Taking the material as a whole, state how many of its lines contain "good". Write the number and nothing more.

RECORDED INFORMATION: Begin

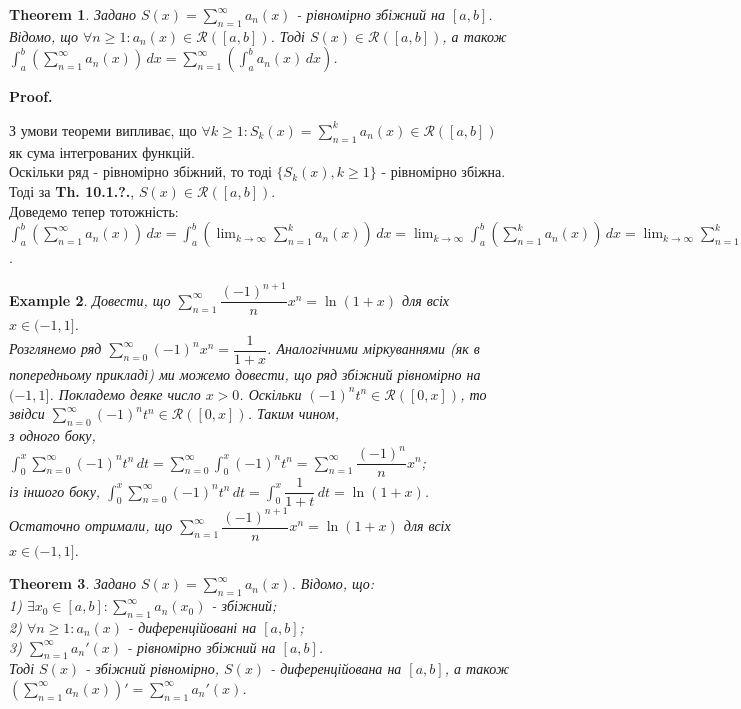 \documentclass[a4paper, 10pt]{article}
\makeatletter
\def\huge{\displaystyle}
\def\qed{$\blacksquare$}
\theoremstyle{theoremdd}
\newtheorem{theorem}{Theorem}[subsection]
\theoremstyle{theoremdd}
\theoremstyle{theoremdd}
\theoremstyle{theoremdd}
\theoremstyle{theoremdd}
\newtheorem{example}[theorem]{Example}
\theoremstyle{theoremdd}
\theoremstyle{theoremdd}
\theoremstyle{theoremdd}
\theoremstyle{theoremdd}
\renewenvironment{proof}[1][Proof.\\]{\par
\pushQED{\hfill \qed}%
\normalfont \topsep6\p@\@plus6\p@\relax
\trivlist
\item\relax
{\bfseries
#1\@addpunct{.}}\hspace\labelsep\ignorespaces
}{%
\popQED\endtrivlist\@endpefalse
}
\makeatother
\begin{document}
\begin{theorem}
Задано $S(x) = \huge \sum_{n=1}^\infty a_n(x)$ - рівномірно збіжний на $[a,b]$.\\
Відомо, що $\forall n \geq 1: a_n(x) \in \mathcal{R}([a,b])$. Тоді $S(x) \in \mathcal{R}([a,b])$, а також\\
$\huge \int_a^b \left( \sum_{n=1}^\infty a_n(x) \right) \,dx = \sum_{n=1}^\infty \left( \int_a^b a_n(x)\,dx \right)$.
\end{theorem}

\begin{proof}
З умови теореми випливає, що $\forall k \geq 1: S_k(x) = \huge \sum_{n=1}^k a_n(x) \in \mathcal{R}([a,b])$ як сума інтегрованих функцій.\\
Оскільки ряд - рівномірно збіжний, то тоді $\{S_k(x), k \geq 1\}$ - рівномірно збіжна. Тоді за \textbf{Th. 10.1.?.}, $S(x) \in \mathcal{R}([a,b])$.\\
Доведемо тепер тотожність:\\
$\huge \int_a^b \left( \sum_{n=1}^\infty a_n(x) \right) \,dx = \int_a^b \left( \lim_{k \to \infty} \sum_{n=1}^k a_n(x) \right) \,dx = \lim_{k \to \infty} \int_a^b \left( \sum_{n=1}^k a_n(x) \right) \,dx = \lim_{k \to \infty} \sum_{n=1}^k \left( \int_a^b a_n(x)\,dx \right) = \sum_{n=1}^\infty \left( \int_a^b a_n(x)\,dx \right)$.
\end{proof}

\begin{example}
Довести, що $\huge\sum_{n=1}^\infty \dfrac{(-1)^{n+1}}{n}x^n = \ln (1+x)$ для всіх $x \in (-1,1]$.\\
Розглянемо ряд $\huge\sum_{n=0}^\infty (-1)^n x^n = \dfrac{1}{1+x}$. Аналогічними міркуваннями (як в попередньому прикладі) ми можемо довести, що ряд збіжний рівномірно на $(-1,1]$. Покладемо деяке число $x > 0$. Оскільки $(-1)^n t^n \in \mathcal{R}([0,x])$, то звідси $\huge\sum_{n=0}^\infty (-1)^n t^n \in \mathcal{R}([0,x])$. Таким чином,\\
з одного боку, $\huge\int_0^x \huge\sum_{n=0}^\infty (-1)^n t^n \,dt = \sum_{n=0}^\infty \int_0^x (-1)^n t^n = \sum_{n=1}^\infty \dfrac{(-1)^n}{n}x^n$;\\
із іншого боку, $\huge\int_0^x \huge\sum_{n=0}^\infty (-1)^n t^n \,dt = \int_0^x \dfrac{1}{1+t}\,dt = \ln (1+x)$.\\
Остаточно отримали, що $\huge\sum_{n=1}^\infty \dfrac{(-1)^{n+1}}{n}x^n = \ln (1+x)$ для всіх $x \in (-1,1]$.
\end{example}

\begin{theorem}
Задано $S(x) = \huge \sum_{n=1}^\infty a_n(x)$. Відомо, що:\\
1) $\exists x_0 \in [a,b]: \huge \sum_{n=1}^\infty a_n(x_0)$ - збіжний;\\
2) $\forall n \geq 1: a_n(x)$ - диференційовані на $[a,b]$;\\
3) $\huge \sum_{n=1}^\infty a_n'(x)$ - рівномірно збіжний на $[a,b]$.\\
Тоді $S(x)$ - збіжний рівномірно, $S(x)$ - диференційована на $[a,b]$, а також $\huge \left(  \sum_{n=1}^\infty a_n(x) \right)' = \sum_{n=1}^\infty a_n'(x)$.
\end{theorem}
\end{document}
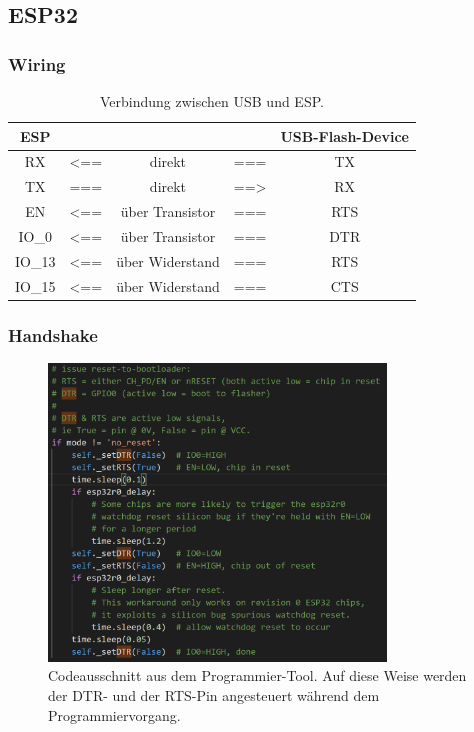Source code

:\subsection{ESP32}\label{Appendix:Handshake_ESP}

\subsubsection{Wiring}\label{Appendix:Handshake_ESP_wiring}
\begin{table}[H]
\center
\begin{tabular}{|c|lcl|c|}
\hline
\textbf{ESP} & & & & \textbf{USB-Flash-Device} \\ \hline
RX & <== & direkt & === & TX  \\
TX & === & direkt & ==> & RX  \\
EN & <== & über Transistor & === & RTS \\
IO\_0 & <== & über Transistor & === & DTR \\
IO\_13 & <== & über Widerstand & === & RTS \\
IO\_15 & <== & über Widerstand & === & CTS \\
\hline
\end{tabular}
\caption{Verbindung zwischen USB und ESP.}
\label{tab:USB_ESP}
\end{table}

\newpage

\subsubsection{Handshake}\label{Appendix:Handshake_ESP_Messung}

\begin{figure}[H]
	\centering
	\includegraphics[width=0.8\textwidth]{graphics/ESP32_Boot_Code}
	\caption{Codeausschnitt aus dem Programmier-Tool. Auf diese Weise werden der DTR- und der RTS-Pin angesteuert während dem Programmiervorgang.}
	\label{fig:ESP32_Boot_Code}
\end{figure}

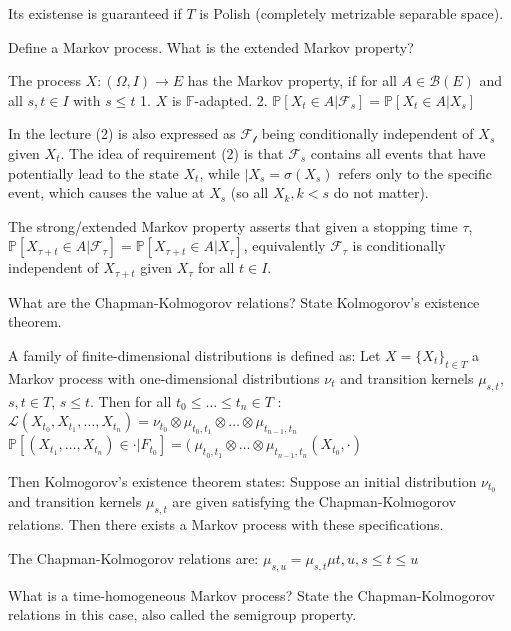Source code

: Its existense is guaranteed if \( T \) is Polish (completely metrizable separable space).


Define a Markov process. What is the extended Markov property?

The process \( X : (\Omega, I) \to E\) has the Markov property, if
for all \( A \in \mathcal{B}(E) \) and all \( s, t \in I \) with \( s \leq t \)
1. \( X \) is \( \mathbb{F} \)-adapted.
2. \( \mathbb{P}[X_t \in A | \mathcal{F}_s] = \mathbb{P}[X_t \in A | X_s]\)

In the lecture (2) is also expressed as \( \mathcal{F_t} \) being conditionally independent of \( X_s \) given \( X_t \).
The idea of requirement (2) is that \( \mathcal{F}_s \) contains all events that have potentially
lead to the state \( X_t \), while \( |X_s = \sigma(X_s) \) refers only to the specific event, which causes the value at \( X_s \)
(so all \(X_k, k < s \) do not matter).

The strong/extended Markov property asserts that given a stopping time \( \tau \), \( \mathbb{P}[X_{\tau + t} \in A | \mathcal{F}_\tau] = \mathbb{P}[X_{\tau + t} \in A | X_\tau] \),
equivalently \( \mathcal{F_\tau} \) is conditionally independent of \( X_{\tau + t} \) given \( X_{\tau} \) for all \( t \in I \).

What are the Chapman-Kolmogorov relations? State Kolmogorov’s existence theorem.

A family of finite-dimensional distributions is defined as:
Let \( X = \{X_t\}_{t \in T} \) a Markov process with one-dimensional distributions \( \nu_t \) and transition kernels \( \mu_{s,t} \),
\( s, t \in T \), \( s \leq t \). Then for all \( t_0 \leq \dots \leq t_n \in T \) :
\( \mathcal{L}(X_{t_0} , X_{t_1}, \dots, X_{t_n}) = \nu_{t_0} \otimes \mu_{t_0,t_1} \otimes \dots \otimes \mu_{t_{n-1}, t_n} \)
\( \mathbb{P}[(X_{t_1}, \dots, X_{t_n}) \in \cdot | F_{t_0}] = (\ \mu_{t_0,t_1} \otimes \dots \otimes \mu_{t_{n-1}, t_n}(X_{t_0}, \cdot) \)

Then Kolmogorov’s existence theorem states:
Suppose an initial distribution \( \nu_{t_0} \) and transition kernels \( \mu_{s,t} \) are given satisfying the Chapman-Kolmogorov
relations. Then there exists a Markov process with these specifications.

The Chapman-Kolmogorov relations are:
\( \mu_{s,u} = \mu_{s, t}\mu{t,u}, s \leq t \leq u \)


What is a time-homogeneous Markov process? State the Chapman-Kolmogorov
relations in this case, also called the semigroup property.

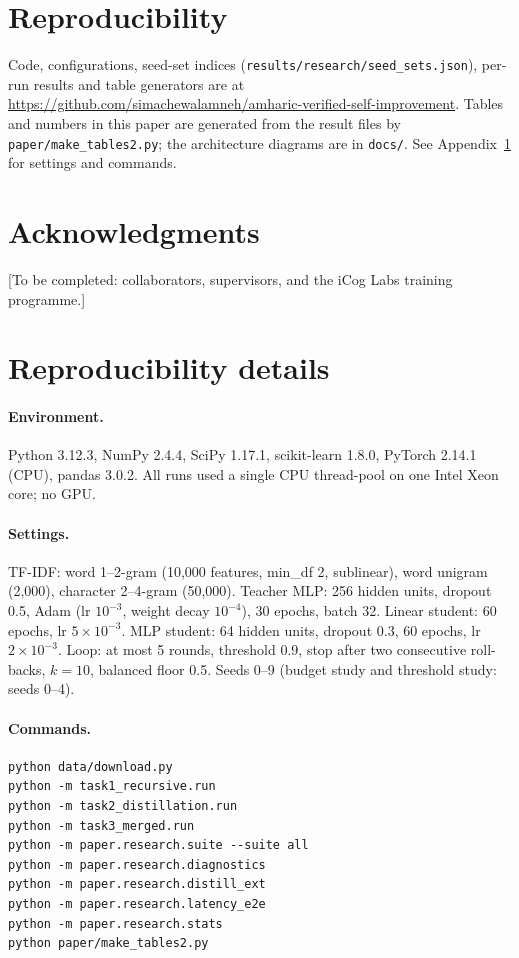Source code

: \section*{Reproducibility}
{\sloppy Code, configurations, seed-set indices (\texttt{results/research/seed\_sets.json}), per-run results and table generators are at \url{https://github.com/simachewalamneh/amharic-verified-self-improvement}. Tables and numbers in this paper are generated from the result files by \texttt{paper/make\_tables2.py}; the architecture diagrams are in \texttt{docs/}. See Appendix~\ref{app:repro} for settings and commands.}

\section*{Acknowledgments}
[To be completed: collaborators, supervisors, and the iCog Labs training programme.]




\appendix
\section{Reproducibility details}\label{app:repro}
\paragraph{Environment.} Python 3.12.3, NumPy 2.4.4, SciPy 1.17.1, scikit-learn 1.8.0, PyTorch 2.14.1 (CPU), pandas 3.0.2. All runs used a single CPU thread-pool on one Intel Xeon core; no GPU.

\paragraph{Settings.} TF-IDF: word 1--2-gram (10{,}000 features, min\_df 2, sublinear), word unigram (2{,}000), character 2--4-gram (50{,}000). Teacher MLP: 256 hidden units, dropout 0.5, Adam (lr $10^{-3}$, weight decay $10^{-4}$), 30 epochs, batch 32. Linear student: 60 epochs, lr $5\times10^{-3}$. MLP student: 64 hidden units, dropout 0.3, 60 epochs, lr $2\times10^{-3}$. Loop: at most 5 rounds, threshold 0.9, stop after two consecutive roll-backs, $k=10$, balanced floor 0.5. Seeds 0--9 (budget study and threshold study: seeds 0--4).

\paragraph{Commands.}
\begin{verbatim}
python data/download.py
python -m task1_recursive.run
python -m task2_distillation.run
python -m task3_merged.run
python -m paper.research.suite --suite all
python -m paper.research.diagnostics
python -m paper.research.distill_ext
python -m paper.research.latency_e2e
python -m paper.research.stats
python paper/make_tables2.py
\end{verbatim}

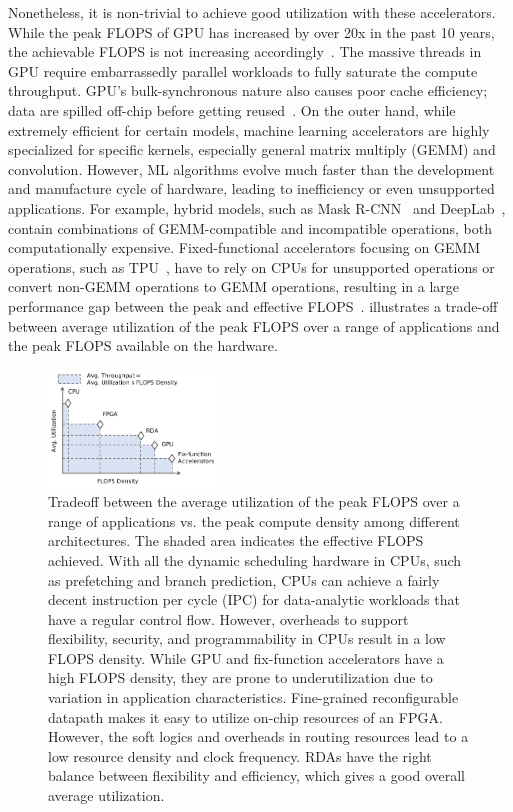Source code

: Nonetheless, it is non-trivial to achieve good utilization with these accelerators.
While the peak FLOPS of GPU has increased by over 20x in the past 10 years, the achievable FLOPS is
not increasing accordingly~\cite{floptrend, gpuperfana}.
The massive threads in GPU require embarrassedly parallel workloads to fully saturate the compute
throughput. GPU's bulk-synchronous nature also causes poor cache efficiency; data are spilled
off-chip before getting reused~\cite{gpuinefficiency}.
On the outer hand, 
while extremely efficient for certain models, machine learning accelerators are highly
specialized for specific kernels, especially general matrix multiply (GEMM) and convolution.
However, ML algorithms evolve much faster than the development and manufacture cycle of hardware, 
leading to inefficiency or even unsupported applications.
For example, hybrid models, such as Mask R-CNN~\cite{maskrcnn} and DeepLab~\cite{deeplab}, contain
combinations of GEMM-compatible and incompatible operations, both computationally expensive.
Fixed-functional accelerators focusing on GEMM operations, such as TPU~\cite{tpu}, 
have to rely on CPUs for unsupported operations or
convert non-GEMM operations to GEMM operations, resulting in a large performance gap between the
peak and effective FLOPS~\cite{effflexdnnaccel}.
 illustrates a trade-off between average utilization of the peak FLOPS over a range
of applications and the peak FLOPS available on the hardware.

\begin{figure}
\centering
\includegraphics[width=0.4\textwidth]{figs/peakutil.pdf}
\caption[Average utilization vs. peak compute density trade-off]{
 Tradeoff between the average utilization of the peak FLOPS over a range of applications vs. the peak compute density 
 among different architectures.
 The shaded area indicates the effective FLOPS achieved.
 With all the dynamic scheduling hardware in CPUs, such as prefetching and branch prediction, 
 CPUs can achieve a fairly decent instruction per cycle (IPC) for data-analytic workloads that have a 
 regular control flow. 
 However, overheads to support flexibility, security, and programmability in CPUs result in a low FLOPS
 density. 
 While GPU and fix-function accelerators have a high FLOPS density, they are prone to
 underutilization due to variation in application characteristics. 
 Fine-grained reconfigurable datapath makes it easy to utilize on-chip resources of an FPGA.
 However, the soft logics and overheads in routing resources lead to a low resource density and clock frequency.
 RDAs have the right balance between flexibility and efficiency, which gives a good overall average utilization.
}
\label{fig:peakutil}
\end{figure}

RECORDED INFORMATION: End

**SOLUTION FOR THIS EXERCISE:**
2